Que faisais-je, là ? J’allai à mon boulot de consultant, dans une entreprise de vente en ligne, avec toujours aussi peu d’entrain. Car c’est une évidence, je n’aime pas le travail, le travail me tue littéralement. Je ne suis décidément pas fait pour ça, moi je suis un artiste ! En plus, je n’aime pas les gens que je côtoie, surtout des femmes dans cette boite de vente en ligne de chiffons féminins. Quant aux hommes, ils sont devenus anecdotiques dans notre époque dévoyée, les hommes ça ne compte plus, ils sont transparents.
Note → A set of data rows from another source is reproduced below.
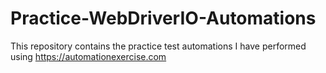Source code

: # Practice-WebDriverIO-Automations
This repository contains the practice test automations I have performed using https://automationexercise.com
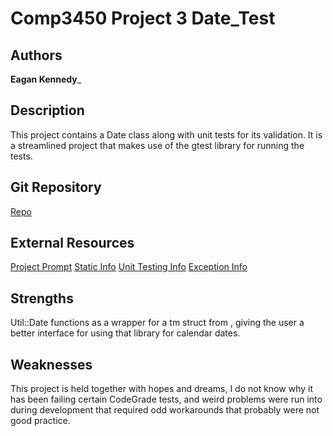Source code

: # Comp3450 Project 3 Date_Test

## Authors

**Eagan Kennedy**_

## Description

This project contains a Date class along with unit tests for its validation. 
It is a streamlined project that makes use of the gtest library for running the tests.

## Git Repository

[Repo](https://github.com/EaganKennedy/date_test)

## External Resources

[Project Prompt](https://cs.harding.edu/gfoust/classes/comp3450/projects/date)
[Static Info](https://cs.harding.edu/gfoust/classes/comp3450/notes/static)
[Unit Testing Info](https://cs.harding.edu/gfoust/classes/comp3450/notes/unittest/)
[Exception Info](https://cs.harding.edu/gfoust/classes/comp3450/notes/exceptions)

## Strengths

Util::Date functions as a wrapper for a tm struct from <ctime>, 
giving the user a better interface for using that library for calendar dates.

## Weaknesses

This project is held together with hopes and dreams, I do not know why it has been failing certain CodeGrade tests,
and weird problems were run into during development that required odd workarounds that probably were not good practice.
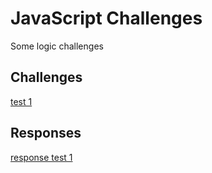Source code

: # JavaScript Challenges

Some logic challenges

## Challenges
[test 1](./tests/test1.js)

## Responses
[response test 1](./responses/test1.response.js)
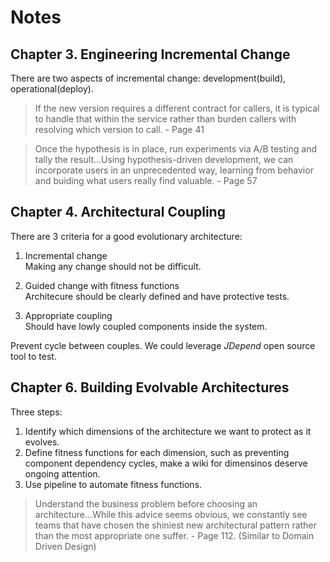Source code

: # Notes

## Chapter 3. Engineering Incremental Change

There are two aspects of incremental change: development(build), operational(deploy).

> If the new version requires a different contract for callers, it is typical to handle that within the service rather than burden callers with resolving which version to call. - Page 41

> Once the hypothesis is in place, run experiments via A/B testing and tally the result...Using hypothesis-driven development, we can incorporate users in an unprecedented way, learning from behavior and buiding what users really find valuable. - Page 57

## Chapter 4. Architectural Coupling
There are 3 criteria for a good evolutionary architecture:
1. Incremental change  
Making any change should not be difficult.

2. Guided change with fitness functions  
Architecure should be clearly defined and have protective tests.

3. Appropriate coupling  
Should have lowly coupled components inside the system.

Prevent cycle between couples. We could leverage *JDepend* open source tool to test.

## Chapter 6. Building Evolvable Architectures
Three steps:
1. Identify which dimensions of the architecture we want to protect as it evolves.
2. Define fitness functions for each dimension, such as preventing component dependency cycles, make a wiki for dimensinos deserve ongoing attention.
3. Use pipeline to automate fitness functions. 

> Understand the business problem before choosing an architecture...While this advice seems obvious, we constantly see teams that have chosen the shiniest new architectural pattern rather than the most appropriate one suffer.  - Page 112. (Similar to Domain Driven Design)
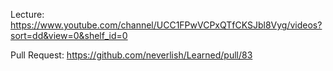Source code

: Lecture: https://www.youtube.com/channel/UCC1FPwVCPxQTfCKSJbl8Vyg/videos?sort=dd&view=0&shelf_id=0

Pull Request: https://github.com/neverlish/Learned/pull/83
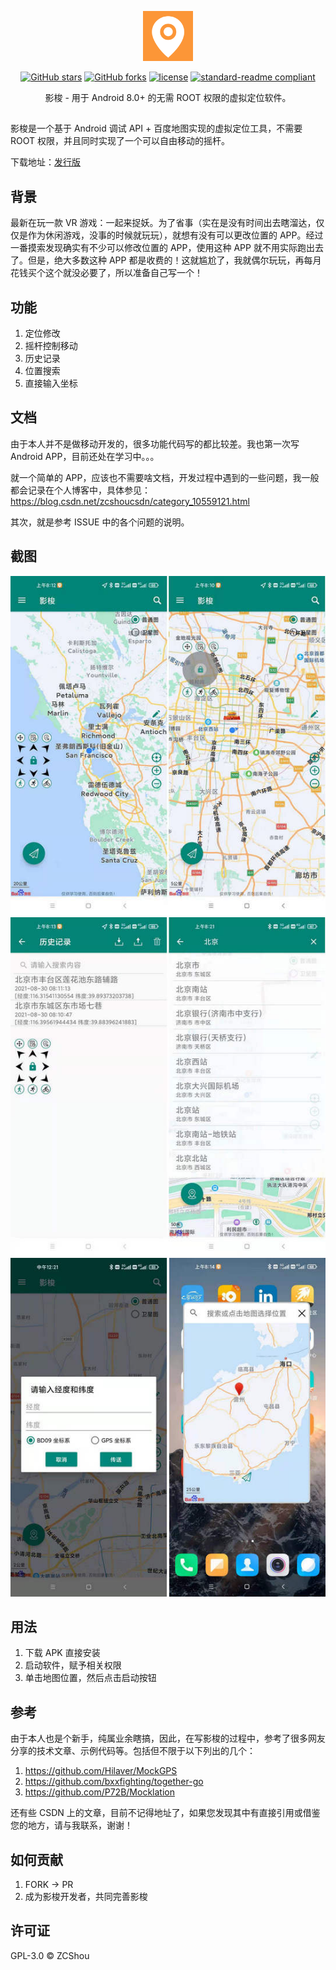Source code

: <p align="center">
<img src="./docs/LOGO.png" height="80"/>
</p>

<div align="center">

[![GitHub stars](https://img.shields.io/github/stars/ZCShou/GoGoGo?logo=github)](https://github.com/ZCShou/GoGoGo/stargazers)
[![GitHub forks](https://img.shields.io/github/forks/ZCShou/GoGoGo?logo=github)](https://github.com/ZCShou/GoGoGo/network)
[![license](https://img.shields.io/github/license/ZCShou/GoGoGo)](https://github.com/ZCShou/GoGoGo/blob/master/LICENSE)
[![standard-readme compliant](https://img.shields.io/badge/readme%20style-standard-brightgreen.svg?style=flat-square)](https://github.com/RichardLitt/standard-readme)
</div>

<div align="center">
影梭 - 用于 Android 8.0+ 的无需 ROOT 权限的虚拟定位软件。
</div>

##
影梭是一个基于 Android 调试 API + 百度地图实现的虚拟定位工具，不需要 ROOT 权限，并且同时实现了一个可以自由移动的摇杆。

下载地址：[发行版](https://gitee.com/zcshou/gogogo/releases/)

## 背景
最新在玩一款 VR 游戏：一起来捉妖。为了省事（实在是没有时间出去瞎溜达，仅仅是作为休闲游戏，没事的时候就玩玩），就想有没有可以更改位置的 APP。经过一番摸索发现确实有不少可以修改位置的 APP，使用这种 APP 就不用实际跑出去了。但是，绝大多数这种 APP 都是收费的！这就尴尬了，我就偶尔玩玩，再每月花钱买个这个就没必要了，所以准备自己写一个！

## 功能
1. 定位修改
2. 摇杆控制移动
3. 历史记录
4. 位置搜索
5. 直接输入坐标

## 文档
由于本人并不是做移动开发的，很多功能代码写的都比较差。我也第一次写  Android APP，目前还处在学习中。。。

就一个简单的 APP，应该也不需要啥文档，开发过程中遇到的一些问题，我一般都会记录在个人博客中，具体参见：https://blog.csdn.net/zcshoucsdn/category_10559121.html

其次，就是参考 ISSUE 中的各个问题的说明。

## 截图
![摇杆类型.jpg](./docs/摇杆类型.jpg)
![位置搜索与记录.jpg](./docs/位置搜索与记录.jpg)
![悬浮窗地图_坐标输入.jpg](./docs/悬浮窗地图_坐标输入.jpg)

## 用法
1. 下载 APK 直接安装
2. 启动软件，赋予相关权限
3. 单击地图位置，然后点击启动按钮

## 参考
由于本人也是个新手，纯属业余瞎搞，因此，在写影梭的过程中，参考了很多网友分享的技术文章、示例代码等。包括但不限于以下列出的几个：
1. https://github.com/Hilaver/MockGPS
2. https://github.com/bxxfighting/together-go
3. https://github.com/P72B/Mocklation

还有些 CSDN 上的文章，目前不记得地址了，如果您发现其中有直接引用或借鉴您的地方，请与我联系，谢谢！

## 如何贡献
1. FORK -> PR
2. 成为影梭开发者，共同完善影梭

## 许可证
GPL-3.0 © ZCShou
Misère de la féminisation à outrance, monde femelle ou le ridicule s’arbore avec le plus grand sérieux. Tous les défauts des hommes en plus hypocrites. Quoi, j’exagère ? Je mords ma chique comme on dit chez nous.

Reprenons. Pour être clair, je n’aime pas les femmes. Pas que j’ai changé de bord, hein, pas de conclusions hâtives sur mon orientation et mon genre. Non, j’aime toujours baisouiller la gueuse avec frénésie, mais j’en suis arrivé à un instant de ma réflexion existentielle où il faut faire le bilan. Je déteste les femmes, elles m’emmerdent profondément, c’est tout. C’est trop.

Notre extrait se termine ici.